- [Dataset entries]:
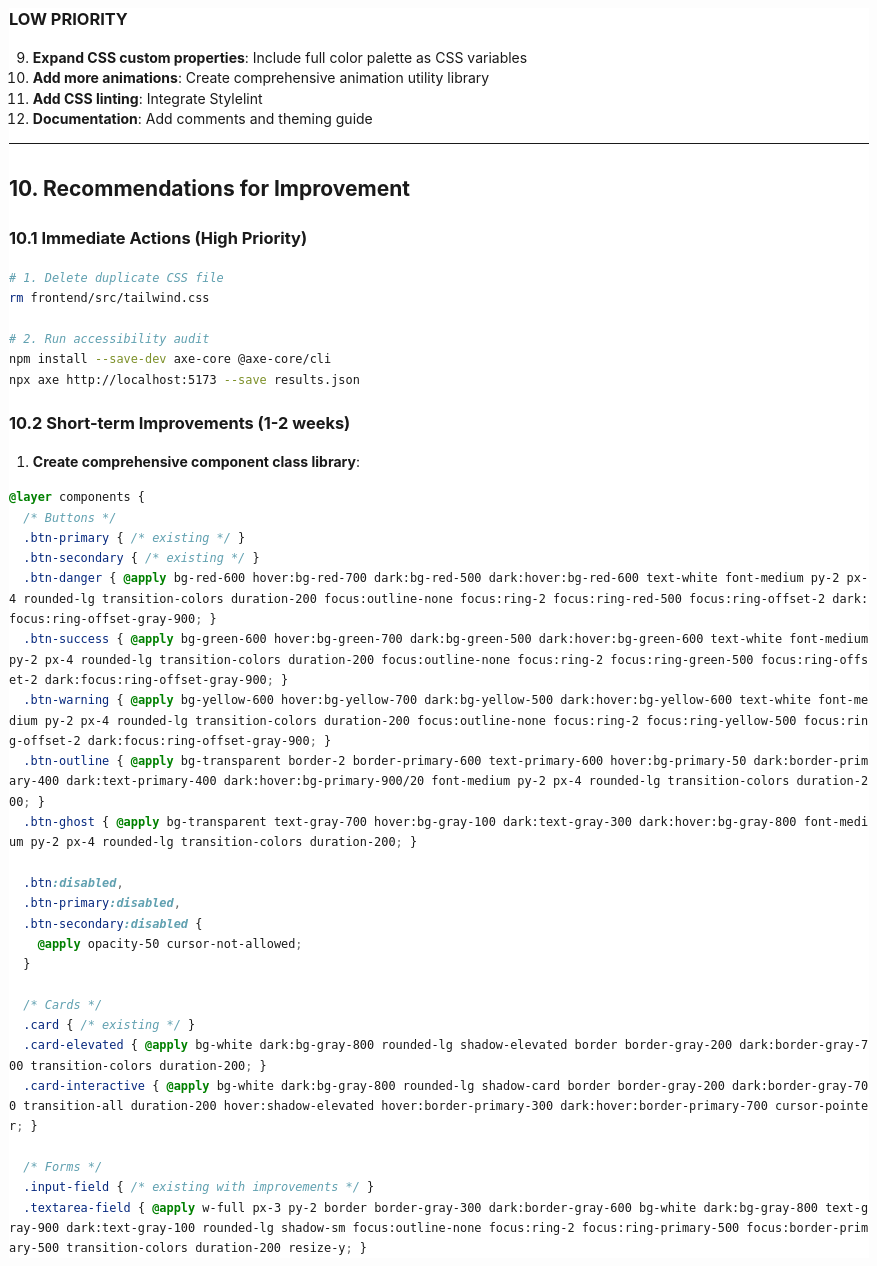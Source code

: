 ### LOW PRIORITY

9. **Expand CSS custom properties**: Include full color palette as CSS variables
10. **Add more animations**: Create comprehensive animation utility library
11. **Add CSS linting**: Integrate Stylelint
12. **Documentation**: Add comments and theming guide

---

## 10. Recommendations for Improvement

### 10.1 Immediate Actions (High Priority)

```bash
# 1. Delete duplicate CSS file
rm frontend/src/tailwind.css

# 2. Run accessibility audit
npm install --save-dev axe-core @axe-core/cli
npx axe http://localhost:5173 --save results.json
```

### 10.2 Short-term Improvements (1-2 weeks)

1. **Create comprehensive component class library**:
```css
@layer components {
  /* Buttons */
  .btn-primary { /* existing */ }
  .btn-secondary { /* existing */ }
  .btn-danger { @apply bg-red-600 hover:bg-red-700 dark:bg-red-500 dark:hover:bg-red-600 text-white font-medium py-2 px-4 rounded-lg transition-colors duration-200 focus:outline-none focus:ring-2 focus:ring-red-500 focus:ring-offset-2 dark:focus:ring-offset-gray-900; }
  .btn-success { @apply bg-green-600 hover:bg-green-700 dark:bg-green-500 dark:hover:bg-green-600 text-white font-medium py-2 px-4 rounded-lg transition-colors duration-200 focus:outline-none focus:ring-2 focus:ring-green-500 focus:ring-offset-2 dark:focus:ring-offset-gray-900; }
  .btn-warning { @apply bg-yellow-600 hover:bg-yellow-700 dark:bg-yellow-500 dark:hover:bg-yellow-600 text-white font-medium py-2 px-4 rounded-lg transition-colors duration-200 focus:outline-none focus:ring-2 focus:ring-yellow-500 focus:ring-offset-2 dark:focus:ring-offset-gray-900; }
  .btn-outline { @apply bg-transparent border-2 border-primary-600 text-primary-600 hover:bg-primary-50 dark:border-primary-400 dark:text-primary-400 dark:hover:bg-primary-900/20 font-medium py-2 px-4 rounded-lg transition-colors duration-200; }
  .btn-ghost { @apply bg-transparent text-gray-700 hover:bg-gray-100 dark:text-gray-300 dark:hover:bg-gray-800 font-medium py-2 px-4 rounded-lg transition-colors duration-200; }

  .btn:disabled,
  .btn-primary:disabled,
  .btn-secondary:disabled {
    @apply opacity-50 cursor-not-allowed;
  }

  /* Cards */
  .card { /* existing */ }
  .card-elevated { @apply bg-white dark:bg-gray-800 rounded-lg shadow-elevated border border-gray-200 dark:border-gray-700 transition-colors duration-200; }
  .card-interactive { @apply bg-white dark:bg-gray-800 rounded-lg shadow-card border border-gray-200 dark:border-gray-700 transition-all duration-200 hover:shadow-elevated hover:border-primary-300 dark:hover:border-primary-700 cursor-pointer; }

  /* Forms */
  .input-field { /* existing with improvements */ }
  .textarea-field { @apply w-full px-3 py-2 border border-gray-300 dark:border-gray-600 bg-white dark:bg-gray-800 text-gray-900 dark:text-gray-100 rounded-lg shadow-sm focus:outline-none focus:ring-2 focus:ring-primary-500 focus:border-primary-500 transition-colors duration-200 resize-y; }
```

- [ASSIGNMENT]: This exercise requires the lines of the entries containing the string "full".

- [RESPONSE TO THIS EXERCISE]:
9. **Expand CSS custom properties**: Include full color palette as CSS variables
  .textarea-field { @apply w-full px-3 py-2 border border-gray-300 dark:border-gray-600 bg-white dark:bg-gray-800 text-gray-900 dark:text-gray-100 rounded-lg shadow-sm focus:outline-none focus:ring-2 focus:ring-primary-500 focus:border-primary-500 transition-colors duration-200 resize-y; }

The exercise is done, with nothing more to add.